(Stored data)
-=-=-
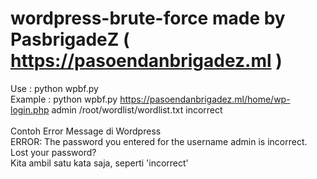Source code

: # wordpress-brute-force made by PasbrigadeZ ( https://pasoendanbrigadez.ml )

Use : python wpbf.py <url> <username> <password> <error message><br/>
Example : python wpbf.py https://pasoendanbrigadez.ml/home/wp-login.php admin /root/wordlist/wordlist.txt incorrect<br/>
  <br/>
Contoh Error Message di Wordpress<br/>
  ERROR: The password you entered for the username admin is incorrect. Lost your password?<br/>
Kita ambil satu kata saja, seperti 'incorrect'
-=-=-
What you are asked to do: Copy out all the entries precisely. No images.

Response for this exercise:
Source code

: # wordpress-brute-force made by PasbrigadeZ ( https://pasoendanbrigadez.ml )

Use : python wpbf.py <url> <username> <password> <error message><br/>
Example : python wpbf.py https://pasoendanbrigadez.ml/home/wp-login.php admin /root/wordlist/wordlist.txt incorrect<br/>
  <br/>
Contoh Error Message di Wordpress<br/>
  ERROR: The password you entered for the username admin is incorrect. Lost your password?<br/>
Kita ambil satu kata saja, seperti 'incorrect'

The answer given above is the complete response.